EN DOĞRU ANKET SEÇİMİN KENDİSİ
Her seçimden önce anketlerle ilgili çok farklı sonuçlar açıklanır. Gerçek ve en doğru anket seçimin bizzat kendisidir. Sahada gördüğüm ya da kendi araştırma ve değerlendirmelerimizde gördüğüm tabloya göre, bu dönemde halkın sorumluluğu yine bize vereceğini görüyorum. Halkın iradesine karşı olmak istemem. Bazen benim ağzımdan bazı açıklamalar görüyorum, okuyorum. Birileri bir şeyleri böyle cımbızla çekip de insanları tahrik edecek şekilde kullanmayı da pek seviyor ama gerçek şudur; biz oy oranı şu olacak bu olacak diye hesap ederek değil, haddini aşmış söylemlerle de değil ama halkımıza hizmet etme isteği ve kararlılığıyla CHP’nin, sosyal demokrat bir belediyenin, cumhuriyetçi, laik, çağdaş bir belediye başkanının halka neler vaat ettiğini, neler vaat edeceğini bilerek ve bunları halkımıza anlatmaya çalışarak oylarını istiyoruz. Ben kuvvetli bir şeklide talibim bu göreve. Hazırım.

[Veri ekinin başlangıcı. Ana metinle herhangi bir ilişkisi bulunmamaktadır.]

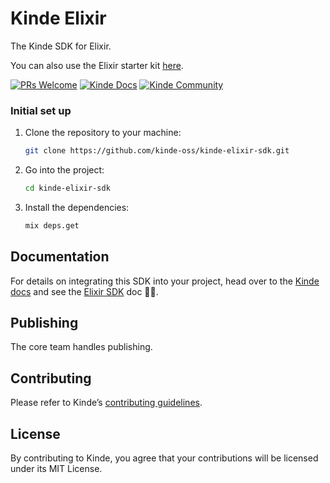 # Kinde Elixir

The Kinde SDK for Elixir.

You can also use the Elixir starter kit [here](https://github.com/kinde-starter-kits/elixir-starter-kit).

[![PRs Welcome](https://img.shields.io/badge/PRs-welcome-brightgreen.svg?style=flat-square)](https://makeapullrequest.com) [![Kinde Docs](https://img.shields.io/badge/Kinde-Docs-eee?style=flat-square)](https://kinde.com/docs/developer-tools) [![Kinde Community](https://img.shields.io/badge/Kinde-Community-eee?style=flat-square)](https://thekindecommunity.slack.com)

### Initial set up

1. Clone the repository to your machine:

   ```bash
   git clone https://github.com/kinde-oss/kinde-elixir-sdk.git
   ```

2. Go into the project:

   ```bash
   cd kinde-elixir-sdk
   ```

3. Install the dependencies:

   ```bash
   mix deps.get
   ```
   
## Documentation

For details on integrating this SDK into your project, head over to the [Kinde docs](https://kinde.com/docs/) and see the [Elixir SDK](https://kinde.com/docs/developer-tools/elixir-sdk/) doc 👍🏼.

## Publishing

The core team handles publishing.
## Contributing

Please refer to Kinde’s [contributing guidelines](https://github.com/kinde-oss/.github/blob/489e2ca9c3307c2b2e098a885e22f2239116394a/CONTRIBUTING.md).

## License

By contributing to Kinde, you agree that your contributions will be licensed under its MIT License.
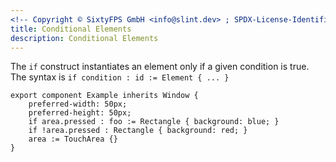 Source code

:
 ```yaml
---
<!-- Copyright © SixtyFPS GmbH <info@slint.dev> ; SPDX-License-Identifier: MIT -->
title: Conditional Elements
description: Conditional Elements
---
```


The `if` construct instantiates an element only if a given condition is true.
The syntax is `if condition : id := Element { ... }`

```slint
export component Example inherits Window {
    preferred-width: 50px;
    preferred-height: 50px;
    if area.pressed : foo := Rectangle { background: blue; }
    if !area.pressed : Rectangle { background: red; }
    area := TouchArea {}
}
```
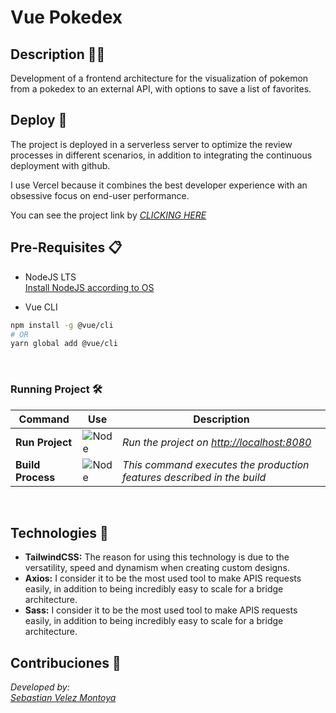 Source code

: # Vue Pokedex

## Description 👨‍💻

Development of a frontend architecture for the visualization of pokemon from a pokedex to an external API, with options to save a list of favorites.

## Deploy 🚀

The project is deployed in a serverless server to optimize the review processes in different scenarios, in addition to integrating the continuous deployment with github.

I use Vercel because it combines the best developer experience with an obsessive focus on end-user performance.

You can see the project link by _[CLICKING HERE](https://pokedex-cbasdev.vercel.app/)_

## Pre-Requisites 📋

- NodeJS LTS \
  <a href="https://nodejs.org/es/download/">
  Install NodeJS according to OS
  </a>

- Vue CLI

```bash
npm install -g @vue/cli
# OR
yarn global add @vue/cli
```

<br>

### Running Project 🛠️

| Command           | Use                                                          | Description                                                            |
| ----------------- | ------------------------------------------------------------ | ---------------------------------------------------------------------- |
| **Run Project**   | ![Node](https://img.shields.io/badge/$-npm_run_dev-blue.svg) | _Run the project on [http://localhost:8080](http://localhost:8080)_    |
| **Build Process** | ![Node](https://img.shields.io/badge/$-npm_run_build-g.svg)  | _This command executes the production features described in the build_ |

&nbsp;

## Technologies 📱

- **TailwindCSS:**
  The reason for using this technology is due to the versatility, speed and dynamism when creating custom designs.
- **Axios:**
  I consider it to be the most used tool to make APIS requests easily, in addition to being incredibly easy to scale for a bridge architecture.
- **Sass:**
  I consider it to be the most used tool to make APIS requests easily, in addition to being incredibly easy to scale for a bridge architecture.

## Contribuciones 👥

_Developed by:_ \
_[Sebastian Velez Montoya](https://github.com/cbasdev)_
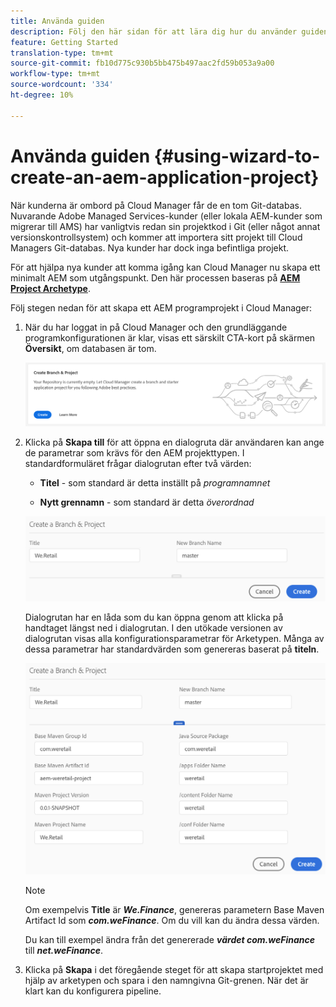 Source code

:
 ```yaml
---
title: Använda guiden
description: Följ den här sidan för att lära dig hur du använder guiden för att skapa ett AEM
feature: Getting Started
translation-type: tm+mt
source-git-commit: fb10d775c930b5bb475b497aac2fd59b053a9a00
workflow-type: tm+mt
source-wordcount: '334'
ht-degree: 10%

---
```



# Använda guiden {#using-wizard-to-create-an-aem-application-project}

När kunderna är ombord på Cloud Manager får de en tom Git-databas. Nuvarande Adobe Managed Services-kunder (eller lokala AEM-kunder som migrerar till AMS) har vanligtvis redan sin projektkod i Git (eller något annat versionskontrollsystem) och kommer att importera sitt projekt till Cloud Managers Git-databas. Nya kunder har dock inga befintliga projekt.

För att hjälpa nya kunder att komma igång kan Cloud Manager nu skapa ett minimalt AEM som utgångspunkt. Den här processen baseras på [**AEM Project Archetype**](https://github.com/Adobe-Marketing-Cloud/aem-project-archetype).


Följ stegen nedan för att skapa ett AEM programprojekt i Cloud Manager:

1. När du har loggat in på Cloud Manager och den grundläggande programkonfigurationen är klar, visas ett särskilt CTA-kort på skärmen **Översikt**, om databasen är tom.

   ![](assets/image2018-10-3_14-29-44.png)

1. Klicka på **Skapa till** för att öppna en dialogruta där användaren kan ange de parametrar som krävs för den AEM projekttypen. I standardformuläret frågar dialogrutan efter två värden:

   * **Titel**  - som standard är detta inställt på  *programnamnet*

   * **Nytt grennamn**  - som standard är detta  *överordnad*

   ![](assets/screen_shot_2018-10-08at55825am.png)

   Dialogrutan har en låda som du kan öppna genom att klicka på handtaget längst ned i dialogrutan. I den utökade versionen av dialogrutan visas alla konfigurationsparametrar för Arketypen. Många av dessa parametrar har standardvärden som genereras baserat på **titeln**.

   ![](assets/screen_shot_2018-10-08at60032am.png)

   >[!NOTE]
   >
   >Om exempelvis **Title** är ***We.Finance***, genereras parametern Base Maven Artifact Id som ***com.weFinance***. Om du vill kan du ändra dessa värden.
   >
   >
   >Du kan till exempel ändra från det genererade ***värdet com.weFinance*** till ***net.weFinance***.

1. Klicka på **Skapa** i det föregående steget för att skapa startprojektet med hjälp av arketypen och spara i den namngivna Git-grenen. När det är klart kan du konfigurera pipeline. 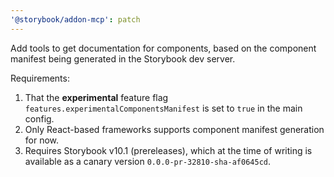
 ```yaml
---
'@storybook/addon-mcp': patch
---
```


Add tools to get documentation for components, based on the component manifest being generated in the Storybook dev server.

Requirements:

1. That the **experimental** feature flag `features.experimentalComponentsManifest` is set to `true` in the main config.
2. Only React-based frameworks supports component manifest generation for now.
3. Requires Storybook v10.1 (prereleases), which at the time of writing is available as a canary version `0.0.0-pr-32810-sha-af0645cd`.
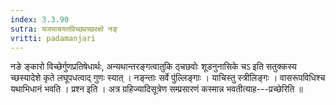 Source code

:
 ```yaml
---
index: 3.3.90
sutra: यजयाचयतविच्छप्रच्छरक्षो नङ्
vritti: padamanjari
---
```


 नङे ङ्कारो विच्छेर्गुणप्रतिषेधार्थः, अन्यथान्तरङ्गत्वातुकि ठ्चछवोः शूडनुनासिके चऽ इति सतुक्कस्य च्छस्यादेशे कृते लघूपधत्वाद् गुणः स्यात् । नङ्न्ताः सर्वे पुंल्लिङ्गाः । याचिस्तु स्त्रीलिङ्गः । वासरूपविधिश्च यथाभिधानं भवति । प्रश्न इति । अत्र ग्रहिज्यादिसूत्रेण सम्प्रसारणं कस्मान्न भवतीत्याह---प्रच्छेरिति ॥ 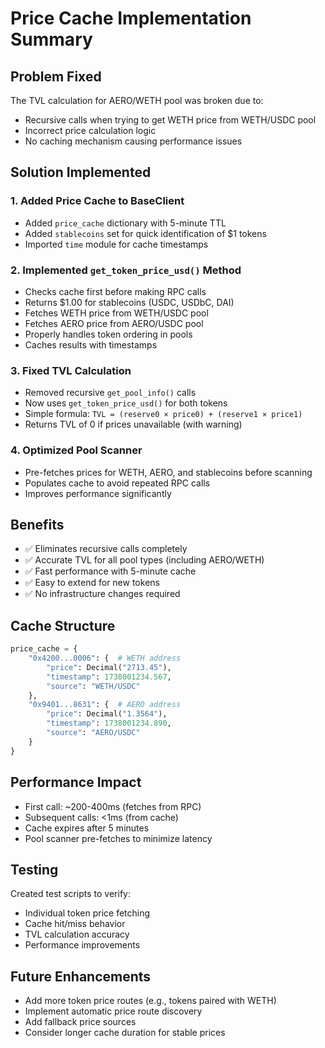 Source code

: # Price Cache Implementation Summary

## Problem Fixed
The TVL calculation for AERO/WETH pool was broken due to:
- Recursive calls when trying to get WETH price from WETH/USDC pool
- Incorrect price calculation logic
- No caching mechanism causing performance issues

## Solution Implemented

### 1. Added Price Cache to BaseClient
- Added `price_cache` dictionary with 5-minute TTL
- Added `stablecoins` set for quick identification of $1 tokens
- Imported `time` module for cache timestamps

### 2. Implemented `get_token_price_usd()` Method
- Checks cache first before making RPC calls
- Returns $1.00 for stablecoins (USDC, USDbC, DAI)
- Fetches WETH price from WETH/USDC pool
- Fetches AERO price from AERO/USDC pool
- Properly handles token ordering in pools
- Caches results with timestamps

### 3. Fixed TVL Calculation
- Removed recursive `get_pool_info()` calls
- Now uses `get_token_price_usd()` for both tokens
- Simple formula: `TVL = (reserve0 × price0) + (reserve1 × price1)`
- Returns TVL of 0 if prices unavailable (with warning)

### 4. Optimized Pool Scanner
- Pre-fetches prices for WETH, AERO, and stablecoins before scanning
- Populates cache to avoid repeated RPC calls
- Improves performance significantly

## Benefits
- ✅ Eliminates recursive calls completely
- ✅ Accurate TVL for all pool types (including AERO/WETH)
- ✅ Fast performance with 5-minute cache
- ✅ Easy to extend for new tokens
- ✅ No infrastructure changes required

## Cache Structure
```python
price_cache = {
    "0x4200...0006": {  # WETH address
        "price": Decimal("2713.45"),
        "timestamp": 1738001234.567,
        "source": "WETH/USDC"
    },
    "0x9401...8631": {  # AERO address
        "price": Decimal("1.3564"),
        "timestamp": 1738001234.890,
        "source": "AERO/USDC"
    }
}
```

## Performance Impact
- First call: ~200-400ms (fetches from RPC)
- Subsequent calls: <1ms (from cache)
- Cache expires after 5 minutes
- Pool scanner pre-fetches to minimize latency

## Testing
Created test scripts to verify:
- Individual token price fetching
- Cache hit/miss behavior
- TVL calculation accuracy
- Performance improvements

## Future Enhancements
- Add more token price routes (e.g., tokens paired with WETH)
- Implement automatic price route discovery
- Add fallback price sources
- Consider longer cache duration for stable prices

İNSANLARIN GÖZLERİNİ BOYAMAYA ÇALIŞIYORLAR!
Alternatif adaya baktığımız zaman, üç dönem burada genel başkan yardımcısı ve İzmir milletvekili olarak hemen hemen hiçbir hizmette bulunmamış bir insan. Vaatleri gerçekten böyle şey gibi yani ‘Hastane yapacağım’ ne bilim, ‘Çevre yolu yapacağım’ bunlar hükümetin yapacağı işler. Uygulanamayacak bir Körfez Geçiş Projesi… Binali Yıldırım zamanında yapılmış haliyle, hiçbir şey değiştirmeden… Yap işlet devlet formülüyle yapmak istediler ama kimse yapmadı. Çünkü çok pahalı. Geri dönüşü olmayacak bir proje. Bunlarla insanların bugün gözlerini boyamaya çalışıyorlar. Buna güven duyulmaması gerektiğini düşünüyorum. Oy oranından çok, kime güveneceğiz kime güvenmeyeceğiz konusunu insanlarımızın doğru değerlendirmesi lazım.
BİR TEHDİT VAR... İZMİRLİLERİ KANDIRABİLECEKLERİNİ DÜŞÜNMÜYORUM
Yasakçı bir zihniyetleri var. İzmirlilerin kendi özgürlüklerine, yaşam tarzındaki o çağdaşlıklarına verdikleri önemle ilgili bir tehdit var. Bu tehdidi de gizlemeye çalışıyorlar ama Türkiye’deki bugünkü uygulamalarına baktığınız zaman hem merkezi hükümet eliyle hem de yerel yönetimleriyle İzmirlileri kandırabileceklerini zannetmiyorum. Afişe logo koymamakla, barları gezmekle bunu değiştiremezler. Hala müftüler ilokul çocuklarını Kubilay’ın mezarlarına götürüyorlar. Hala TÜGVA’lar, diğer vakıflar beslenip büyütüyorlar. Bunları insanların görmemesi mümkün değil. Bu takiyeye de inanacaklarını düşünmüyorum."